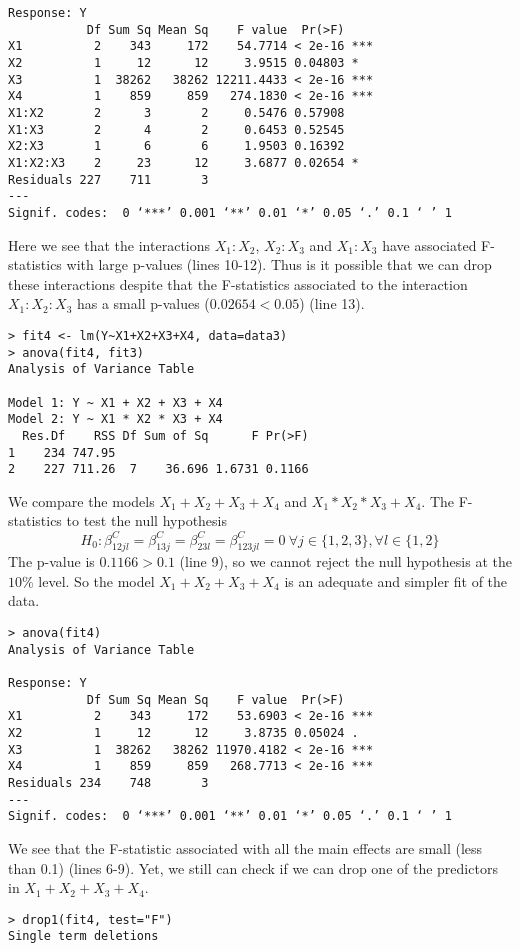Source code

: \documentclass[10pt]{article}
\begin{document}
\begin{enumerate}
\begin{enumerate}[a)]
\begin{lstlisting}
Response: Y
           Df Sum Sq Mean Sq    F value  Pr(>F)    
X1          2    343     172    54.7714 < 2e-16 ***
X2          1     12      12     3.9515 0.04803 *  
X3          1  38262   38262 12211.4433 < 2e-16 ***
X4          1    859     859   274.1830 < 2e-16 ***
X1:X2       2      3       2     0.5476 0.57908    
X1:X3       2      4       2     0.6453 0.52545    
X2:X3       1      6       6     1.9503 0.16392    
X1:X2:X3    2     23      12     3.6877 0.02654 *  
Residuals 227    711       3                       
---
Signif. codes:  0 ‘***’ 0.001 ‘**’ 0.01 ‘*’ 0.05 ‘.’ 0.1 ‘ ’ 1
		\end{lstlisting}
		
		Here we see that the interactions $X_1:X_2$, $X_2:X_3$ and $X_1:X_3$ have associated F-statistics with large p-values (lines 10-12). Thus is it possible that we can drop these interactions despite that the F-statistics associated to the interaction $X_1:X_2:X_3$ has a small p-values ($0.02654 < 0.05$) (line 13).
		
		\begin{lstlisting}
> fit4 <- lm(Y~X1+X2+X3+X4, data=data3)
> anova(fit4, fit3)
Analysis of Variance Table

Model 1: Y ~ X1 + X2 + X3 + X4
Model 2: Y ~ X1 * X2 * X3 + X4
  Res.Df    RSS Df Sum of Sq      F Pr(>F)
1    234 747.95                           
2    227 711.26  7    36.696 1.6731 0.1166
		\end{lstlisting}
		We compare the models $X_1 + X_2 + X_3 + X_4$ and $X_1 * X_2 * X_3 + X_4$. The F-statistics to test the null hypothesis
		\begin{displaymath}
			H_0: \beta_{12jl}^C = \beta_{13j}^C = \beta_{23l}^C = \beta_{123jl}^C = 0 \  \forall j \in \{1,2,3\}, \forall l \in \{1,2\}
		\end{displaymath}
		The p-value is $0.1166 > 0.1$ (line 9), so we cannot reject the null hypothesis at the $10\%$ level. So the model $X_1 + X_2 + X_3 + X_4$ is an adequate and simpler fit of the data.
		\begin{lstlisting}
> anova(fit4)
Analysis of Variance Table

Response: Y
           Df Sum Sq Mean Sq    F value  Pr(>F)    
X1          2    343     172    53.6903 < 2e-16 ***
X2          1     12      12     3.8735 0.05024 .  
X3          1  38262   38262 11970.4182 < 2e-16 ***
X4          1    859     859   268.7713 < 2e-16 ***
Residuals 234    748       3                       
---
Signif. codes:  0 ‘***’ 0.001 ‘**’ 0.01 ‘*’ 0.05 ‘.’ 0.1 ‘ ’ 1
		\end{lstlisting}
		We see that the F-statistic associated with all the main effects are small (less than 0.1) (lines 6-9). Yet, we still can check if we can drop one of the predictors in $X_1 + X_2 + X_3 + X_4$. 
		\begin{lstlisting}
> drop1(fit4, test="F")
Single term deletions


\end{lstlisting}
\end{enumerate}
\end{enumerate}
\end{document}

#####

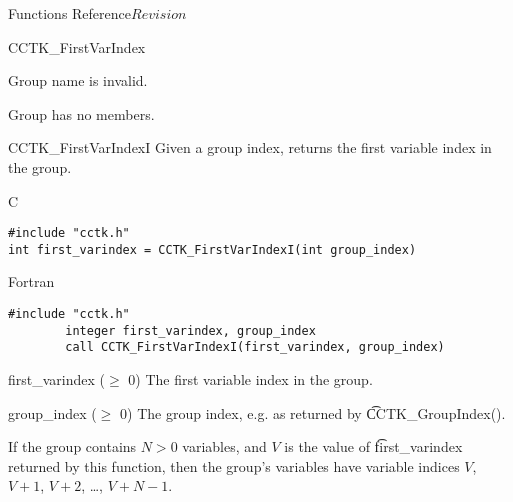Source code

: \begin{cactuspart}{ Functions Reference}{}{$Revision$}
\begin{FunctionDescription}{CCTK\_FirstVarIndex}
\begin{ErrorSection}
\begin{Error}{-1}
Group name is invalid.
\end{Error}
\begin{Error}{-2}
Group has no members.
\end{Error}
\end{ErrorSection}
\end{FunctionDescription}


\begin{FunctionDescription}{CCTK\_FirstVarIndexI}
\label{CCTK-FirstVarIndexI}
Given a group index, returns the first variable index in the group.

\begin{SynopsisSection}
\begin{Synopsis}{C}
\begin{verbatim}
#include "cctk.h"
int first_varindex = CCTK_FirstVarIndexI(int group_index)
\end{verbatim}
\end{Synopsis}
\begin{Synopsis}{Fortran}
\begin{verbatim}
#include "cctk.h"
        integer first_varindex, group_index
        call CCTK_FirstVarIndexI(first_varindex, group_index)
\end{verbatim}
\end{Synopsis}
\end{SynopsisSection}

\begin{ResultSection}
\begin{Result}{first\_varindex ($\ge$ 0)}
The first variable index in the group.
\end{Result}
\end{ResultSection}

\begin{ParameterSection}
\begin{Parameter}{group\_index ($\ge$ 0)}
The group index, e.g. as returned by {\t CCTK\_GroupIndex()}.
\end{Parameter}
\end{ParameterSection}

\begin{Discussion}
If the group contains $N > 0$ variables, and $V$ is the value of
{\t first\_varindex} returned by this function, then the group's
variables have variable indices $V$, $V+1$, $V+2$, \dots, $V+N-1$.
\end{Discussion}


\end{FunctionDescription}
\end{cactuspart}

#####

* _Exercise details_
From the entries above, copy every line containing the word "have".

* _Finished exercise_
		Here we see that the interactions $X_1:X_2$, $X_2:X_3$ and $X_1:X_3$ have associated F-statistics with large p-values (lines 10-12). Thus is it possible that we can drop these interactions despite that the F-statistics associated to the interaction $X_1:X_2:X_3$ has a small p-values ($0.02654 < 0.05$) (line 13).
variables have variable indices $V$, $V+1$, $V+2$, \dots, $V+N-1$.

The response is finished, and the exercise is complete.